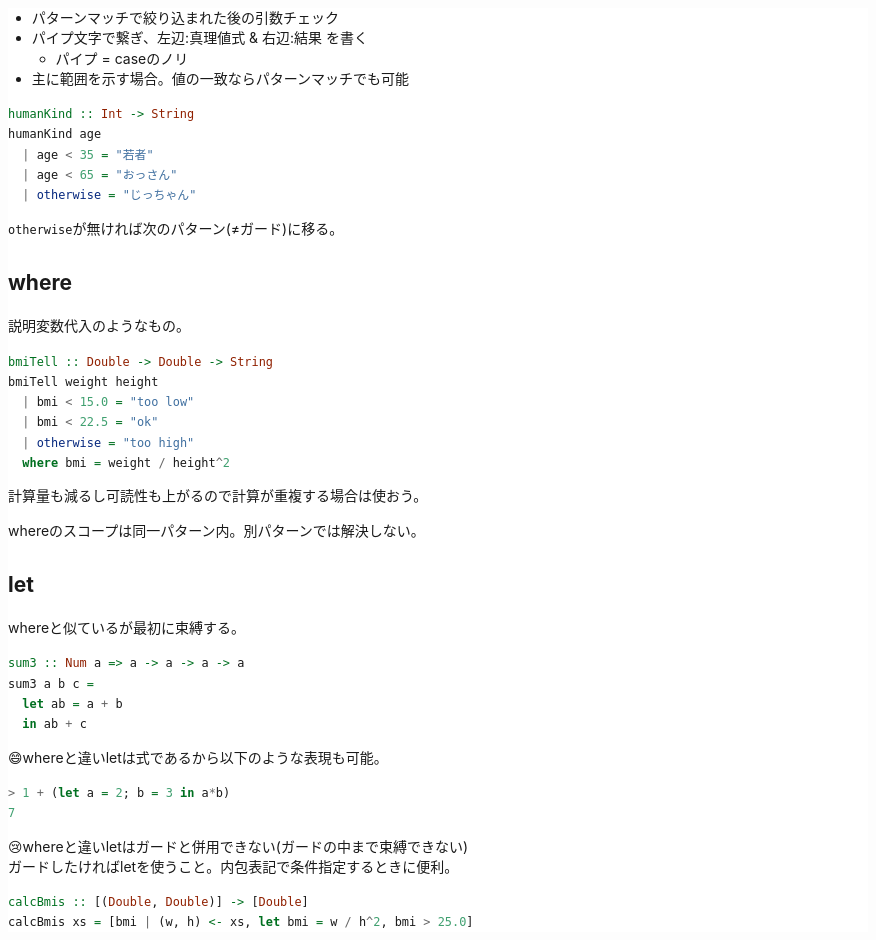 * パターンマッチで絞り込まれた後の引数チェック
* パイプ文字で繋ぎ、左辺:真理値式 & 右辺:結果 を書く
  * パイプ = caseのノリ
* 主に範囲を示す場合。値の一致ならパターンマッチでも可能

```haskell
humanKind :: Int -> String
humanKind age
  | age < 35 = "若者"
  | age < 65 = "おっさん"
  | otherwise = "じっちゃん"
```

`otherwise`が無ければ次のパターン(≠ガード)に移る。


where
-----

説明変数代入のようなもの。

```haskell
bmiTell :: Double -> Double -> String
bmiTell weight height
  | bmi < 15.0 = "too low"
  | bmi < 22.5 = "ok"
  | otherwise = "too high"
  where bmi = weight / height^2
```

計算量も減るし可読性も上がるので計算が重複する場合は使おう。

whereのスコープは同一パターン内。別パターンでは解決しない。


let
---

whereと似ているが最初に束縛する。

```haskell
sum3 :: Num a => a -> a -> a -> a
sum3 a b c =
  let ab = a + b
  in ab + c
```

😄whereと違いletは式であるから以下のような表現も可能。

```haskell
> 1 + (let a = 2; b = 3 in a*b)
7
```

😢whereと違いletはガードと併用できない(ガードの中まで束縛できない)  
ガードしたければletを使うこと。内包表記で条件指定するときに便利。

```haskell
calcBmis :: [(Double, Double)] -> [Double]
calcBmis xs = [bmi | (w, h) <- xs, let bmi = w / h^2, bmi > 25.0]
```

→ Problem to work on
Which of the lines above include the word "humanKind"? Copy each of them.

→ Result below
humanKind :: Int -> String
humanKind age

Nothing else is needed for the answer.